Saved entries:
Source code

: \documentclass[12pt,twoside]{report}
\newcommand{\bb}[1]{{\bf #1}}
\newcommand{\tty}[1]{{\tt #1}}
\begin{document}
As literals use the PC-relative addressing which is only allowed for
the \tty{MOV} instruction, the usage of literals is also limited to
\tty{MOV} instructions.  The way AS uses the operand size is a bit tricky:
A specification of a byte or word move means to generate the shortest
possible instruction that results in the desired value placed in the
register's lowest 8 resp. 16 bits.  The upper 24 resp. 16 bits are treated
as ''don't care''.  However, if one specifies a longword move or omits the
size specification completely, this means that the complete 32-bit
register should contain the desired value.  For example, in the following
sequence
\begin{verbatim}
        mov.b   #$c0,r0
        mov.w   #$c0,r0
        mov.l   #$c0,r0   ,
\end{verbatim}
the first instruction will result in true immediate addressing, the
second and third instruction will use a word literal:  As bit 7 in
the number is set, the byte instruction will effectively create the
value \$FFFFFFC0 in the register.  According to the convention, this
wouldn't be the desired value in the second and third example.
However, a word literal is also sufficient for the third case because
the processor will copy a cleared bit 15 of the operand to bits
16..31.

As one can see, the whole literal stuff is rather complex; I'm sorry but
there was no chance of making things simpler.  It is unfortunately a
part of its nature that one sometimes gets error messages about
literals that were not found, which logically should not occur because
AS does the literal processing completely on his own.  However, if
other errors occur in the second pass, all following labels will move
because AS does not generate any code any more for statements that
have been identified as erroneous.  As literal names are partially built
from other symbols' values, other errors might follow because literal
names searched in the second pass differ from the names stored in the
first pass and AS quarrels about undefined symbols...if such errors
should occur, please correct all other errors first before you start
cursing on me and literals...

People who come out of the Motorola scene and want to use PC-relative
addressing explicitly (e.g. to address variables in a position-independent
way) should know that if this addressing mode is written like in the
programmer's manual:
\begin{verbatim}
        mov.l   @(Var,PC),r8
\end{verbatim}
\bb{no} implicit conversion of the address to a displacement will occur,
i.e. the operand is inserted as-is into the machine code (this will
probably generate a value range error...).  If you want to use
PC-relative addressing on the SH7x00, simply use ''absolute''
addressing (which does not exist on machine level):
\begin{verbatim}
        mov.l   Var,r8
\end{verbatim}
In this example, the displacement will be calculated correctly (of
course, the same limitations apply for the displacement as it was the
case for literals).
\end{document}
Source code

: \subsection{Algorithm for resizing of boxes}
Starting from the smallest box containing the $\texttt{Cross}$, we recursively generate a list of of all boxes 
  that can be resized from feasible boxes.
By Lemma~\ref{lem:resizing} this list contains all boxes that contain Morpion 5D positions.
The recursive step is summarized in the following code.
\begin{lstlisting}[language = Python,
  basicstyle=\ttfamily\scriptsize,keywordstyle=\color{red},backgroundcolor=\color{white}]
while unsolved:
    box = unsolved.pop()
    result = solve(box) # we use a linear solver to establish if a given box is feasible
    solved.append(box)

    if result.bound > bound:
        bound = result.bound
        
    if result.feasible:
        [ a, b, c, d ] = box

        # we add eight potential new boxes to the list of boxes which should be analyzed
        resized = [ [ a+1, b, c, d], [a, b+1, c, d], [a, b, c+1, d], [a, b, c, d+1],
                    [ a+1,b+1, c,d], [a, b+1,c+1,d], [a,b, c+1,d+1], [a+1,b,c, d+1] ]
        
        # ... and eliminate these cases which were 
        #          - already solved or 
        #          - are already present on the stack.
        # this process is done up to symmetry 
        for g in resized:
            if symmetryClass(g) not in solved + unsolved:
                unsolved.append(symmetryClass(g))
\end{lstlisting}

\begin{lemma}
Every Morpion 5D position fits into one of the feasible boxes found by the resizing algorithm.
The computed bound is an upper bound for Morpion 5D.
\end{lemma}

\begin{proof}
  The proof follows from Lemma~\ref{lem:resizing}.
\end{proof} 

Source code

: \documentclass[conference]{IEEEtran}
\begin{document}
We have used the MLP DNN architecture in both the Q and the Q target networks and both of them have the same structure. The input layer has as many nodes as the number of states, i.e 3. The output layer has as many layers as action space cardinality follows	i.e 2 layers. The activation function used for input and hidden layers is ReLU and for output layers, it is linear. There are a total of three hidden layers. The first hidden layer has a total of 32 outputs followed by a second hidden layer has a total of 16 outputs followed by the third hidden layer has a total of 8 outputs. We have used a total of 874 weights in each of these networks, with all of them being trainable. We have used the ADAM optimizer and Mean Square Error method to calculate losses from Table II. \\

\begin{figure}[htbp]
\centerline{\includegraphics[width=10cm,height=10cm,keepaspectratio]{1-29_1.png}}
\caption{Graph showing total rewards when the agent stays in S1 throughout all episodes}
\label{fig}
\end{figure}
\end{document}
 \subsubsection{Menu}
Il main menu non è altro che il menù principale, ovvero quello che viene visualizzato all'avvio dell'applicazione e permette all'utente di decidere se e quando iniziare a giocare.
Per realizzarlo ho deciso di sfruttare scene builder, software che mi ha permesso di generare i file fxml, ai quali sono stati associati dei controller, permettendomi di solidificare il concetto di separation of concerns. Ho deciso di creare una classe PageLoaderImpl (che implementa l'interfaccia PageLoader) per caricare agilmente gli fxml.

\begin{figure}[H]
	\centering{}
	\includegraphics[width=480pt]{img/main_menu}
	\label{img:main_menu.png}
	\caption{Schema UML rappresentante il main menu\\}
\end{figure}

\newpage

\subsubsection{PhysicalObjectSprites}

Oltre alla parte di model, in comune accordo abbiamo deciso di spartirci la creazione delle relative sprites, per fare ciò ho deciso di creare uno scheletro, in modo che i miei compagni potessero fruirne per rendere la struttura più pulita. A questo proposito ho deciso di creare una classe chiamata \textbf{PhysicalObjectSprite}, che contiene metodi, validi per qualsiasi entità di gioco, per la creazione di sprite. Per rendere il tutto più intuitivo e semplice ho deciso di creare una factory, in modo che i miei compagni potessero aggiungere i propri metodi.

» **What this task involves**
Scan the data above. Return every line with "byte" in it.

» **Solution for this problem**
A specification of a byte or word move means to generate the shortest
the number is set, the byte instruction will effectively create the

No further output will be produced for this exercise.